MATERIAL FOR THIS EXERCISE:
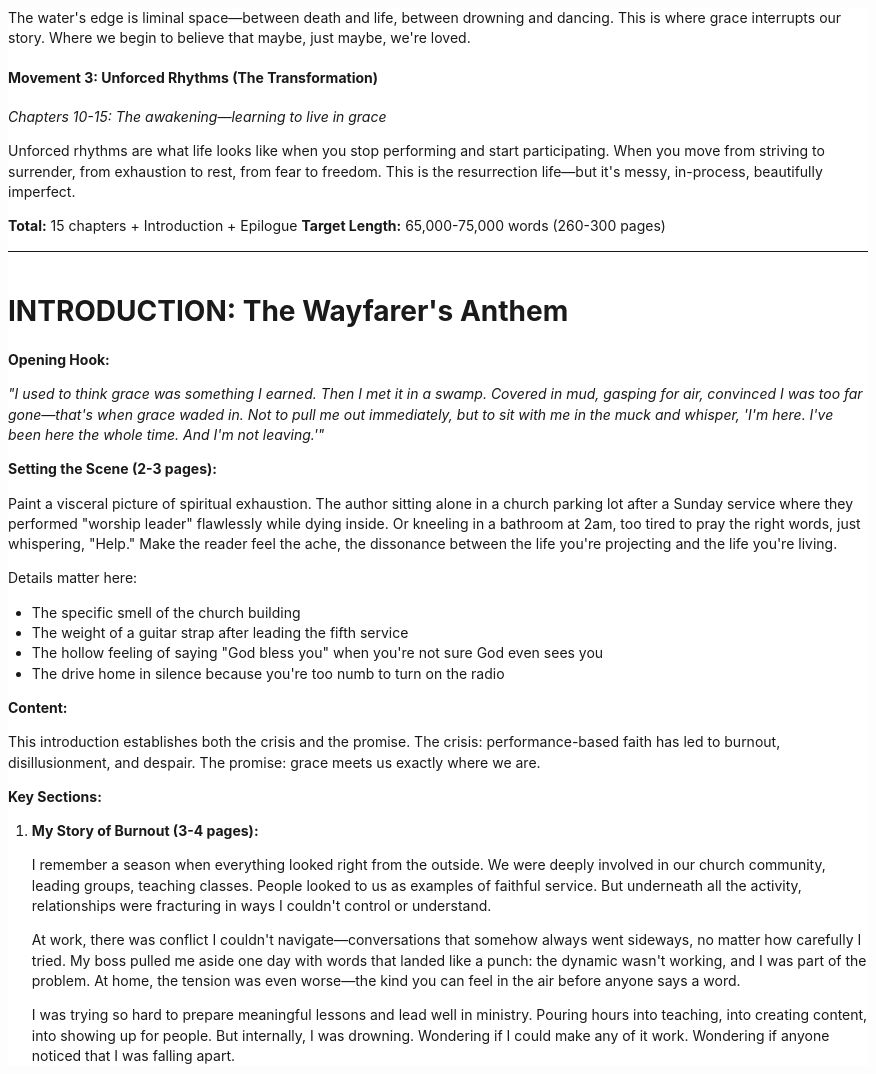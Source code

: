 The water's edge is liminal space—between death and life, between drowning and dancing. This is where grace interrupts our story. Where we begin to believe that maybe, just maybe, we're loved.

#### Movement 3: Unforced Rhythms (The Transformation)
*Chapters 10-15: The awakening—learning to live in grace*

Unforced rhythms are what life looks like when you stop performing and start participating. When you move from striving to surrender, from exhaustion to rest, from fear to freedom. This is the resurrection life—but it's messy, in-process, beautifully imperfect.

**Total:** 15 chapters + Introduction + Epilogue
**Target Length:** 65,000-75,000 words (260-300 pages)

---

# INTRODUCTION: The Wayfarer's Anthem

**Opening Hook:**

*"I used to think grace was something I earned. Then I met it in a swamp. Covered in mud, gasping for air, convinced I was too far gone—that's when grace waded in. Not to pull me out immediately, but to sit with me in the muck and whisper, 'I'm here. I've been here the whole time. And I'm not leaving.'"*

**Setting the Scene (2-3 pages):**

Paint a visceral picture of spiritual exhaustion. The author sitting alone in a church parking lot after a Sunday service where they performed "worship leader" flawlessly while dying inside. Or kneeling in a bathroom at 2am, too tired to pray the right words, just whispering, "Help." Make the reader feel the ache, the dissonance between the life you're projecting and the life you're living.

Details matter here:
- The specific smell of the church building
- The weight of a guitar strap after leading the fifth service
- The hollow feeling of saying "God bless you" when you're not sure God even sees you
- The drive home in silence because you're too numb to turn on the radio

**Content:**

This introduction establishes both the crisis and the promise. The crisis: performance-based faith has led to burnout, disillusionment, and despair. The promise: grace meets us exactly where we are.

**Key Sections:**

1. **My Story of Burnout (3-4 pages):**

   I remember a season when everything looked right from the outside. We were deeply involved in our church community, leading groups, teaching classes. People looked to us as examples of faithful service. But underneath all the activity, relationships were fracturing in ways I couldn't control or understand.

   At work, there was conflict I couldn't navigate—conversations that somehow always went sideways, no matter how carefully I tried. My boss pulled me aside one day with words that landed like a punch: the dynamic wasn't working, and I was part of the problem. At home, the tension was even worse—the kind you can feel in the air before anyone says a word.

   I was trying so hard to prepare meaningful lessons and lead well in ministry. Pouring hours into teaching, into creating content, into showing up for people. But internally, I was drowning. Wondering if I could make any of it work. Wondering if anyone noticed that I was falling apart.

TASK GOAL:
Restate word for word the lines in the material above from the one with "Scene (2-3 pages):**" to the one with "- The hollow"; both of those lines count, and nothing else does.

OUTPUT OF THE EXERCISE:
**Setting the Scene (2-3 pages):**

Paint a visceral picture of spiritual exhaustion. The author sitting alone in a church parking lot after a Sunday service where they performed "worship leader" flawlessly while dying inside. Or kneeling in a bathroom at 2am, too tired to pray the right words, just whispering, "Help." Make the reader feel the ache, the dissonance between the life you're projecting and the life you're living.

Details matter here:
- The specific smell of the church building
- The weight of a guitar strap after leading the fifth service
- The hollow feeling of saying "God bless you" when you're not sure God even sees you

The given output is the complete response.